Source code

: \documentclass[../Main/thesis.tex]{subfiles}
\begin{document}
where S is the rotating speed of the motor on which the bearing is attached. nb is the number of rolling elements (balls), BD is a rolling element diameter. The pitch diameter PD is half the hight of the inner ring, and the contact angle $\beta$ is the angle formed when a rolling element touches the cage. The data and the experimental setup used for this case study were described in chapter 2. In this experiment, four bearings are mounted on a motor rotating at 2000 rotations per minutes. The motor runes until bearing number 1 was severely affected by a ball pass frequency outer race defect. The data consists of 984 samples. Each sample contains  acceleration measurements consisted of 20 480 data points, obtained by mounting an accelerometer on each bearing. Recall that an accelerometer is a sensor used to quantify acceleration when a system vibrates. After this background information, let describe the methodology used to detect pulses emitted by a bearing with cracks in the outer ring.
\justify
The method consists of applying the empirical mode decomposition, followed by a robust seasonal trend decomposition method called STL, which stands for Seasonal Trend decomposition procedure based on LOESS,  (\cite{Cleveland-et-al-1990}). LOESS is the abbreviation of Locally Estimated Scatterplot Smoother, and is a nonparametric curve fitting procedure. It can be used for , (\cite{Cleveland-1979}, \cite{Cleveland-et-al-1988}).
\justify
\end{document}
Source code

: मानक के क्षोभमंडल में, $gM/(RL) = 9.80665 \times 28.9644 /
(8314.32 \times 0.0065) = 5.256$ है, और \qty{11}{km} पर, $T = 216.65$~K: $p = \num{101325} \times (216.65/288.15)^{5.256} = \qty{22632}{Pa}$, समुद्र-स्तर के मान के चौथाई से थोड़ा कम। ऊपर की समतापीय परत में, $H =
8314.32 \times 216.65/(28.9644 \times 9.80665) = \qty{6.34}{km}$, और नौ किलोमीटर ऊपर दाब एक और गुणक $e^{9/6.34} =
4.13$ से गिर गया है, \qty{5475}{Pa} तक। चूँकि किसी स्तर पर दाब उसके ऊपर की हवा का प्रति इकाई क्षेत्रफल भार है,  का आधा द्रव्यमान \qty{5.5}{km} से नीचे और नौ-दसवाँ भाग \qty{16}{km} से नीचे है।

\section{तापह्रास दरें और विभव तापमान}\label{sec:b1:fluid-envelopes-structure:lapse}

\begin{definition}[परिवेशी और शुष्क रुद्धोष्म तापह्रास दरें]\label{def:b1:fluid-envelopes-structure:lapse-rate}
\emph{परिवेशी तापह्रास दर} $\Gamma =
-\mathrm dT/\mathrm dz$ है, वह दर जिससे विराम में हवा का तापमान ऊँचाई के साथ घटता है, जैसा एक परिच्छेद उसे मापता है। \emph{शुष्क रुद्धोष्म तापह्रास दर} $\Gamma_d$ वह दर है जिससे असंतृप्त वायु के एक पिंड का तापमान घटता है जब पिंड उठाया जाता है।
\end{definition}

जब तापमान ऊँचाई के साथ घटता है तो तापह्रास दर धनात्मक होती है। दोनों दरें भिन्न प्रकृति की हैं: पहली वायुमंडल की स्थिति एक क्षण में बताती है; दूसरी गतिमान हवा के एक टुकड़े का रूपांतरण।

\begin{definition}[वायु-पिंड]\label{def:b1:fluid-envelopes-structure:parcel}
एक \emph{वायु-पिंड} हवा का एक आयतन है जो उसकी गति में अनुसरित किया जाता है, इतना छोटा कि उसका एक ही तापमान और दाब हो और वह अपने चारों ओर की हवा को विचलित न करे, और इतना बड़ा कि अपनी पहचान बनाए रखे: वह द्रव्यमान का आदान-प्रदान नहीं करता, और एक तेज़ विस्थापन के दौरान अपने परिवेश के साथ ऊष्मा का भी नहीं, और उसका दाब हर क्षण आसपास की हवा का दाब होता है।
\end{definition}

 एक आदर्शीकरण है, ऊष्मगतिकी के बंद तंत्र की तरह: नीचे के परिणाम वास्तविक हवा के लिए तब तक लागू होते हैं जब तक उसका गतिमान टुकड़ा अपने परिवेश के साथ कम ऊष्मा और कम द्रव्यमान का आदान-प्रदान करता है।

EXERCISE GOAL: When you reach the end of the data above, set it all down again unchanged.

TASK OUTPUT:
Source code

: \documentclass[../Main/thesis.tex]{subfiles}
\begin{document}
where S is the rotating speed of the motor on which the bearing is attached. nb is the number of rolling elements (balls), BD is a rolling element diameter. The pitch diameter PD is half the hight of the inner ring, and the contact angle $\beta$ is the angle formed when a rolling element touches the cage. The data and the experimental setup used for this case study were described in chapter 2. In this experiment, four bearings are mounted on a motor rotating at 2000 rotations per minutes. The motor runes until bearing number 1 was severely affected by a ball pass frequency outer race defect. The data consists of 984 samples. Each sample contains  acceleration measurements consisted of 20 480 data points, obtained by mounting an accelerometer on each bearing. Recall that an accelerometer is a sensor used to quantify acceleration when a system vibrates. After this background information, let describe the methodology used to detect pulses emitted by a bearing with cracks in the outer ring.
\justify
The method consists of applying the empirical mode decomposition, followed by a robust seasonal trend decomposition method called STL, which stands for Seasonal Trend decomposition procedure based on LOESS,  (\cite{Cleveland-et-al-1990}). LOESS is the abbreviation of Locally Estimated Scatterplot Smoother, and is a nonparametric curve fitting procedure. It can be used for , (\cite{Cleveland-1979}, \cite{Cleveland-et-al-1988}).
\justify
\end{document}
Source code

: मानक के क्षोभमंडल में, $gM/(RL) = 9.80665 \times 28.9644 /
(8314.32 \times 0.0065) = 5.256$ है, और \qty{11}{km} पर, $T = 216.65$~K: $p = \num{101325} \times (216.65/288.15)^{5.256} = \qty{22632}{Pa}$, समुद्र-स्तर के मान के चौथाई से थोड़ा कम। ऊपर की समतापीय परत में, $H =
8314.32 \times 216.65/(28.9644 \times 9.80665) = \qty{6.34}{km}$, और नौ किलोमीटर ऊपर दाब एक और गुणक $e^{9/6.34} =
4.13$ से गिर गया है, \qty{5475}{Pa} तक। चूँकि किसी स्तर पर दाब उसके ऊपर की हवा का प्रति इकाई क्षेत्रफल भार है,  का आधा द्रव्यमान \qty{5.5}{km} से नीचे और नौ-दसवाँ भाग \qty{16}{km} से नीचे है।

\section{तापह्रास दरें और विभव तापमान}\label{sec:b1:fluid-envelopes-structure:lapse}

\begin{definition}[परिवेशी और शुष्क रुद्धोष्म तापह्रास दरें]\label{def:b1:fluid-envelopes-structure:lapse-rate}
\emph{परिवेशी तापह्रास दर} $\Gamma =
-\mathrm dT/\mathrm dz$ है, वह दर जिससे विराम में हवा का तापमान ऊँचाई के साथ घटता है, जैसा एक परिच्छेद उसे मापता है। \emph{शुष्क रुद्धोष्म तापह्रास दर} $\Gamma_d$ वह दर है जिससे असंतृप्त वायु के एक पिंड का तापमान घटता है जब पिंड उठाया जाता है।
\end{definition}

जब तापमान ऊँचाई के साथ घटता है तो तापह्रास दर धनात्मक होती है। दोनों दरें भिन्न प्रकृति की हैं: पहली वायुमंडल की स्थिति एक क्षण में बताती है; दूसरी गतिमान हवा के एक टुकड़े का रूपांतरण।

\begin{definition}[वायु-पिंड]\label{def:b1:fluid-envelopes-structure:parcel}
एक \emph{वायु-पिंड} हवा का एक आयतन है जो उसकी गति में अनुसरित किया जाता है, इतना छोटा कि उसका एक ही तापमान और दाब हो और वह अपने चारों ओर की हवा को विचलित न करे, और इतना बड़ा कि अपनी पहचान बनाए रखे: वह द्रव्यमान का आदान-प्रदान नहीं करता, और एक तेज़ विस्थापन के दौरान अपने परिवेश के साथ ऊष्मा का भी नहीं, और उसका दाब हर क्षण आसपास की हवा का दाब होता है।
\end{definition}

 एक आदर्शीकरण है, ऊष्मगतिकी के बंद तंत्र की तरह: नीचे के परिणाम वास्तविक हवा के लिए तब तक लागू होते हैं जब तक उसका गतिमान टुकड़ा अपने परिवेश के साथ कम ऊष्मा और कम द्रव्यमान का आदान-प्रदान करता है।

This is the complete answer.